::: THE RECORDS :::

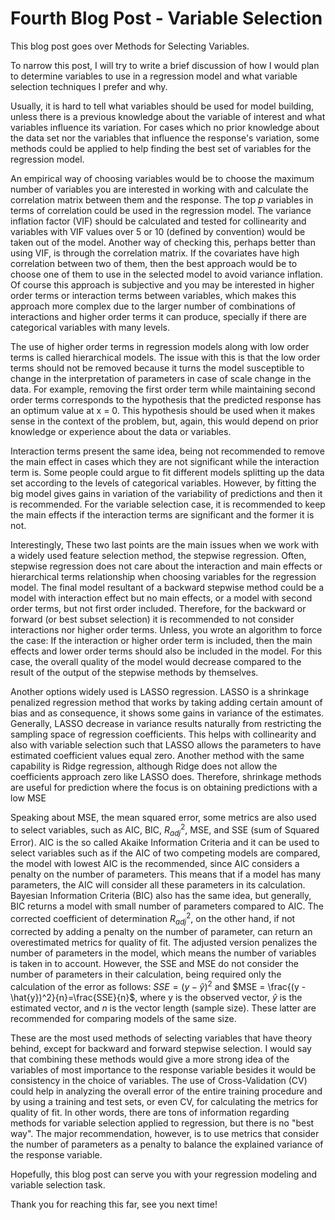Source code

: 
# Fourth Blog Post - Variable Selection

This blog post goes over Methods for Selecting Variables.

To narrow this post, I will try to write a brief discussion of how I would plan to determine variables to use in a regression model and what variable selection techniques I prefer and why.

Usually, it is hard to tell what variables should be used for model building, unless there is a previous knowledge about the variable of interest and what variables influence its variation. For cases which no prior knowledge about the data set nor the variables that influence the response's variation, some methods could be applied to help finding the best set of variables for the regression model.

An empirical way of choosing variables would be to choose the maximum number of variables you are interested in working with and calculate the correlation matrix between them and the response. The top *p* variables in terms of correlation could be used in the regression model. The variance inflation factor (VIF) should be calculated and tested for collinearity and variables with VIF values over 5 or 10 (defined by convention) would be taken out of the model. Another way of checking this, perhaps better than using VIF, is through the correlation matrix. If the covariates have high correlation between two of them, then the best approach would be to choose one of them to use in the selected model to avoid variance inflation. Of course this approach is subjective and you may be interested in higher order terms or interaction terms between variables, which makes this approach more complex due to the larger number of combinations of interactions and higher order terms it can produce, specially if there are categorical variables with many levels. 

The use of higher order terms in regression models along with low order terms is called hierarchical models. The issue with this is that the low order terms should not be removed because it turns the model susceptible to change in the interpretation of parameters in case of scale change in the data. For example, removing the first order term while maintaining second order terms corresponds to the hypothesis that the predicted response has an optimum value at x = 0. This hypothesis should be used when it makes sense in the context of the problem, but, again, this would depend on prior knowledge or experience about the data or variables.

Interaction terms present the same idea, being not recommended to remove the main effect in cases which they are not significant while the interaction term is. Some people could argue to fit different models splitting up the data set according to the levels of categorical variables. However, by fitting the big model gives gains in variation of the variability of predictions and then it is recommended. For the variable selection case, it is recommended to keep the main effects if the interaction terms are significant and the former it is not.

Interestingly, These two last points are the main issues when we work with a widely used feature selection method, the stepwise regression. Often, stepwise regression does not care about the interaction and main effects or hierarchical terms relationship when choosing variables for the regression model. The final model resultant of a backward stepwise method could be a model with interaction effect but no main effects, or a model with second order terms, but not first order included. Therefore, for the backward or forward (or best subset selection) it is recommended to not consider interactions nor higher order terms. Unless, you wrote an algorithm to force the case: If the interaction or higher order term is included, then the main effects and lower order terms should also be included in the model. For this case, the overall quality of the model would decrease compared to the result of the output of the stepwise methods by themselves.

Another options widely used is LASSO regression. LASSO is a shrinkage penalized regression method that works by taking adding certain amount of bias and as consequence, it shows some gains in variance of the estimates. Generally, LASSO decrease in variance results naturally from restricting the sampling space of regression coefficients. This helps with collinearity and also with variable selection such that LASSO allows the parameters to have estimated coefficient values equal zero. Another method with the same capability is Ridge regression, although Ridge does not allow the coefficients approach zero like LASSO does. Therefore, shrinkage methods are useful for prediction where the focus is on obtaining predictions with a low MSE

Speaking about MSE, the mean squared error, some metrics are also used to select variables, such as AIC, BIC, $R^2_{adj}$, MSE, and SSE (sum of Squared Error). AIC is the so called Akaike Information Criteria and it can be used to select variables such as if the AIC of two competing models are compared, the model with lowest AIC is the recommended, since AIC considers a penalty on the number of parameters. This means that if a model has many parameters, the AIC will consider all these parameters in its calculation. Bayesian Information Criteria (BIC) also has the same idea, but generally, BIC returns a model with small number of parameters compared to AIC. The corrected coefficient of determination $R^2_{adj}$, on the other hand, if not corrected by adding a penalty on the number of parameter, can return an overestimated metrics for quality of fit. The adjusted version penalizes the number of parameters in the model, which means the number of variables is taken in to account. However, the SSE and MSE do not consider the number of parameters in their calculation, being required only the calculation of the error as follows: $SSE = (y - \hat{y})^2$ and $MSE = \frac{(y - \hat{y})^2}{n}=\frac{SSE}{n}$, where y is the observed vector, $\hat{y}$ is the estimated vector, and *n* is the vector length (sample size). These latter are recommended for comparing models of the same size.

These are the most used methods of selecting variables that have theory behind, except for backward and forward stepwise selection. I would say that combining these methods would give a more strong idea of the variables of most importance to the response variable besides it would be consistency in the choice of variables. The use of Cross-Validation (CV) could help in analyzing the overall error of the entire training procedure and by using a training and test sets, or even CV, for calculating the metrics for quality of fit. In other words, there are tons of information regarding methods for variable selection applied to regression, but there is no "best way". The major recommendation, however, is to use metrics that consider the number of parameters as a penalty to balance the explained variance of the response variable.

Hopefully, this blog post can serve you with your regression modeling and variable selection task.


Thank you for reaching this far, see you next time!


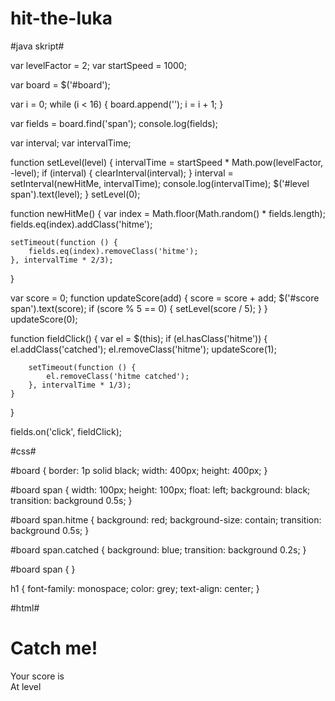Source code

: # hit-the-luka


#java skript#

var levelFactor = 2;
var startSpeed = 1000;

var board = $('#board');

var i = 0;
while (i < 16) {
    board.append('<span></span>');
    i = i + 1;
}

var fields = board.find('span');
console.log(fields);

var interval;
var intervalTime;

function setLevel(level) {
    intervalTime = startSpeed * Math.pow(levelFactor, -level);
    if (interval) {
        clearInterval(interval);
    }
    interval = setInterval(newHitMe, intervalTime);
    console.log(intervalTime);
    $('#level span').text(level);
}
setLevel(0);

function newHitMe() {
    var index = Math.floor(Math.random() * fields.length);
    fields.eq(index).addClass('hitme');
    
    setTimeout(function () {
        fields.eq(index).removeClass('hitme');
    }, intervalTime * 2/3);
}


var score = 0;
function updateScore(add) {
    score = score + add;
    $('#score span').text(score);
    if (score % 5 == 0) {
        setLevel(score / 5);
    }
}
updateScore(0);

function fieldClick() {
    var el = $(this);
    if (el.hasClass('hitme')) {
        el.addClass('catched');
        el.removeClass('hitme');
        updateScore(1);
        
        setTimeout(function () {
            el.removeClass('hitme catched');
        }, intervalTime * 1/3);
    }
}

fields.on('click', fieldClick);



#css#

#board {
    border: 1p solid black;
    width: 400px;
    height: 400px;
}

#board span {
    width: 100px;
    height: 100px;
    float: left;
    background: black;
    transition: background 0.5s;
}

#board span.hitme {
    background: red;
    background-size: contain;
    transition: background 0.5s;
}

#board span.catched {
    background: blue;
    transition: background 0.2s;
}

#board span {
}

h1 {
   font-family: monospace;
   color: grey;
   text-align: center;
}



#html#

<h1>Catch me!</h1>
<div id="board">

</div>
<div id="score">Your score is <span></span></div>
<div id="level">At level <span></span></div>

:::

- [BRIEF]: Restate word for word each line from the top of the listing down to and including the line that holds "Usually, it is". Drop any pictures.

- [SOLUTION BELOW]:
Source code

: 
# Fourth Blog Post - Variable Selection

This blog post goes over Methods for Selecting Variables.

To narrow this post, I will try to write a brief discussion of how I would plan to determine variables to use in a regression model and what variable selection techniques I prefer and why.

Usually, it is hard to tell what variables should be used for model building, unless there is a previous knowledge about the variable of interest and what variables influence its variation. For cases which no prior knowledge about the data set nor the variables that influence the response's variation, some methods could be applied to help finding the best set of variables for the regression model.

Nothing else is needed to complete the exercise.